ゆめ | ナノ



「シルバー見ろ!あれ!」
「…なんだよお前。いちいちうるさい」
「俺の先輩が!ちょっ…やばい俺、テニスボールになりたい!!」



先輩が試合しているところを、フェンスの向こう側からシルバーと一緒に眺める。今日の天気は快晴!絶好の球技大会日和だ。得点を決めて友達と喜ぶ先輩を見て、俺の顔も自然と綻んだ。
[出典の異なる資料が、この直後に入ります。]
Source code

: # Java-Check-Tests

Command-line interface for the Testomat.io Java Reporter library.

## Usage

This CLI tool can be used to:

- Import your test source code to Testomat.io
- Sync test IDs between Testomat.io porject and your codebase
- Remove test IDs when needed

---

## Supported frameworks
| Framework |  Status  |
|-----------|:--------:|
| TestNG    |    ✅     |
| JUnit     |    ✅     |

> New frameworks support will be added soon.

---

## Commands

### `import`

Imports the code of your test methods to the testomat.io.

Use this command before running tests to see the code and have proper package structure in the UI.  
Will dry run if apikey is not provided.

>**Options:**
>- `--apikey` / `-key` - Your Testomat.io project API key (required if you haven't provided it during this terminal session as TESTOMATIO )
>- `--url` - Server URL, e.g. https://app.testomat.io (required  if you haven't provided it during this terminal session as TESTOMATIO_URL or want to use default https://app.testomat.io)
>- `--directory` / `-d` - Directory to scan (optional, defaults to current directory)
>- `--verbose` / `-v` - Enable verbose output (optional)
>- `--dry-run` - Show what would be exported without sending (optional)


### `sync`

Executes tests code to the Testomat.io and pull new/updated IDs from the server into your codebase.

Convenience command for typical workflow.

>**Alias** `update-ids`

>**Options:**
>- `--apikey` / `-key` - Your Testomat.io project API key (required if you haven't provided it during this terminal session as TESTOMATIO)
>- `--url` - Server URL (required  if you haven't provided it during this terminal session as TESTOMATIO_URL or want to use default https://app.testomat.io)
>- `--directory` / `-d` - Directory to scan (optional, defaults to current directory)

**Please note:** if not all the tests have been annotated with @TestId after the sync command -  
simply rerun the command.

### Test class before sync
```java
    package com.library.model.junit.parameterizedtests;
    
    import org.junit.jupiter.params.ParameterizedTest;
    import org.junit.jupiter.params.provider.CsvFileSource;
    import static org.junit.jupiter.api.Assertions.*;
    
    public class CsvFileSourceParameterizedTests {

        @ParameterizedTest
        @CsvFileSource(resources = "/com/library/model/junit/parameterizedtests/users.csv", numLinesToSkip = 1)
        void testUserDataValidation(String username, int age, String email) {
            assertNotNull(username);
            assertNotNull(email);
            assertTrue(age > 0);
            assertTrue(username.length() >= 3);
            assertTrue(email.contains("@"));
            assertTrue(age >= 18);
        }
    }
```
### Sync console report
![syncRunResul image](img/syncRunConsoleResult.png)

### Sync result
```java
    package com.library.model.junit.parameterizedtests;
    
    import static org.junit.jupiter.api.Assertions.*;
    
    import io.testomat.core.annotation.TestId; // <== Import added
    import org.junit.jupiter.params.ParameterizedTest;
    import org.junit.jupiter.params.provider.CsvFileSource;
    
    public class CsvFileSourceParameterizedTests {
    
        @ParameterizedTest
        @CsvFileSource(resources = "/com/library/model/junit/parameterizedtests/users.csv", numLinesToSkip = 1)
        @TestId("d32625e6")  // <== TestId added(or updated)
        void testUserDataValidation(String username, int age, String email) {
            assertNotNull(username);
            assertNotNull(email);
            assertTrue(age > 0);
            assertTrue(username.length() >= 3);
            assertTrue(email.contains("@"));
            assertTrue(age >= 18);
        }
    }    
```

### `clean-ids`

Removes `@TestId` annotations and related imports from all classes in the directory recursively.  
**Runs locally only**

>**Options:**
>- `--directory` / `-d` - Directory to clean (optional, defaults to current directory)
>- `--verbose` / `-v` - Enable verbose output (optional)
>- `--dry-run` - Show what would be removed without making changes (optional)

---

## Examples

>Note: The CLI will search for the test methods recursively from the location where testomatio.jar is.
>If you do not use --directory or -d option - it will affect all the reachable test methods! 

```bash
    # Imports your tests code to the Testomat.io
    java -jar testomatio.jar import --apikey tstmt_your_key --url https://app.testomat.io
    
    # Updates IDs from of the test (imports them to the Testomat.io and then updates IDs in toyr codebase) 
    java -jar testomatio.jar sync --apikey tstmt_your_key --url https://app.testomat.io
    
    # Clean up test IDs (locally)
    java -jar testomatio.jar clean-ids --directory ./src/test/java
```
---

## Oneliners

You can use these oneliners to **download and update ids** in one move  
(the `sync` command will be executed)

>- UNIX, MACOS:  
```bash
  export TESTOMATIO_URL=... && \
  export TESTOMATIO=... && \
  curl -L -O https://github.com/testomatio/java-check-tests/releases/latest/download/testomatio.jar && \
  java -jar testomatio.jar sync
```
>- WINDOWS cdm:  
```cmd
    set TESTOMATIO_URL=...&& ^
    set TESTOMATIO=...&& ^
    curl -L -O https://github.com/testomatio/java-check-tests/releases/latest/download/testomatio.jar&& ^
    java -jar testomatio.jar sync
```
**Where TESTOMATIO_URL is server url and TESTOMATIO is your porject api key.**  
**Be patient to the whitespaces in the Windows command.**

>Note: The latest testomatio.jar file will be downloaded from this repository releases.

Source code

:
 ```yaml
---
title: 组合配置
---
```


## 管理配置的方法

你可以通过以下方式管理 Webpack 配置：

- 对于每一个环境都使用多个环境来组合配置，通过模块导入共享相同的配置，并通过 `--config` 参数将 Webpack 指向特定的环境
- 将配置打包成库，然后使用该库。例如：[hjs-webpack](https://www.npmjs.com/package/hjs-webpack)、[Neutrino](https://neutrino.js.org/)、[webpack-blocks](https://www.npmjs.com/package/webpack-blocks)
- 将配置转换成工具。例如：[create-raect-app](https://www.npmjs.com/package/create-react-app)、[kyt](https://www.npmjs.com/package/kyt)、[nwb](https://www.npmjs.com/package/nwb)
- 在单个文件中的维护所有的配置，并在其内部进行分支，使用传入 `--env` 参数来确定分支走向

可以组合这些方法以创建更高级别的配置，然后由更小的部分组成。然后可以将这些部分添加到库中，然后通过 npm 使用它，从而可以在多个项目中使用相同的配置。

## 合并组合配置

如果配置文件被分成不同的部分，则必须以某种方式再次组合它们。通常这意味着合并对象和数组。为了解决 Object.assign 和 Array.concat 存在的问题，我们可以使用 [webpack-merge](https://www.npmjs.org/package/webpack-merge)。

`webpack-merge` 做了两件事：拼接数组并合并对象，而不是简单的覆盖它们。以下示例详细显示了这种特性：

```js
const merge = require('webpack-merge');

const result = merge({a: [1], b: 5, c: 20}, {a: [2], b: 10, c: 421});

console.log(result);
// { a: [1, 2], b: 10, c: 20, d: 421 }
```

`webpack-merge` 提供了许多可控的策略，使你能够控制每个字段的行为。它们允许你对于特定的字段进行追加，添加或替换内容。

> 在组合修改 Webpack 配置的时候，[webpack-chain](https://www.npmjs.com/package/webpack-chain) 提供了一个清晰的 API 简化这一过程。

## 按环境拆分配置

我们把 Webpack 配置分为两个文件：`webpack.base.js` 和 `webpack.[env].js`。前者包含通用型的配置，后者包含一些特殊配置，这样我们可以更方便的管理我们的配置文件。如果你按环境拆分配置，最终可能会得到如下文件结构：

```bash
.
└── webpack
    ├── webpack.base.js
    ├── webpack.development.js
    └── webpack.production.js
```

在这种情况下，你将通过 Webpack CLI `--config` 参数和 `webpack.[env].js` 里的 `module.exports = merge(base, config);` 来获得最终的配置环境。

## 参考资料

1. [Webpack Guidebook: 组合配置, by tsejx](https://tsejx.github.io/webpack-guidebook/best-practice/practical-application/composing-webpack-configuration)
「やっべーよシルバー。先輩ちょうちょうちょーう可愛いんだけど!」
「ああ。よかったな」
「でもお前には渡さないからなー」
「別にいらな…ていうかお前のものじゃないだろ」
「いーんだよ!俺の未来のお嫁さんなんだから!」



そう言って笑った俺にシルバーはまるでもう聞きあきたとでも言いたげに溜息をこぼす。実際そう思ってるんだろうけど。まあ事実なんだから仕方ない。



「おい、ヒビキ。先輩のサーブだぞ」
「せんぱあああああい!先輩!がんばってくださあああああい!!」
「…まじうるせえ」
「あ!先輩こっち見た!やばい!先輩かわいい!」



先輩にむかってぶんぶんと手を振れば、ちょっと照れたように顔をふいっとそむけられた。そんな仕草だって可愛くて仕方ない。



「あれがどう見たら照れてるように見えるんだ?」
「愛の力に決まってんだろ!」
「そうかよ」
「あ!先輩がまたサーブ…」



そこまで言って、俺は先輩のいるコートへ走り出した。後ろでシルバーがなにか叫んでるけどそんなのどうだっていい。先輩が白いボールを真上に高く投げた。ラケットを頭まで上げて、インパクトする直前。



「なまえ先輩!」



先輩の身体はふらりと揺れ、その場に倒れていった。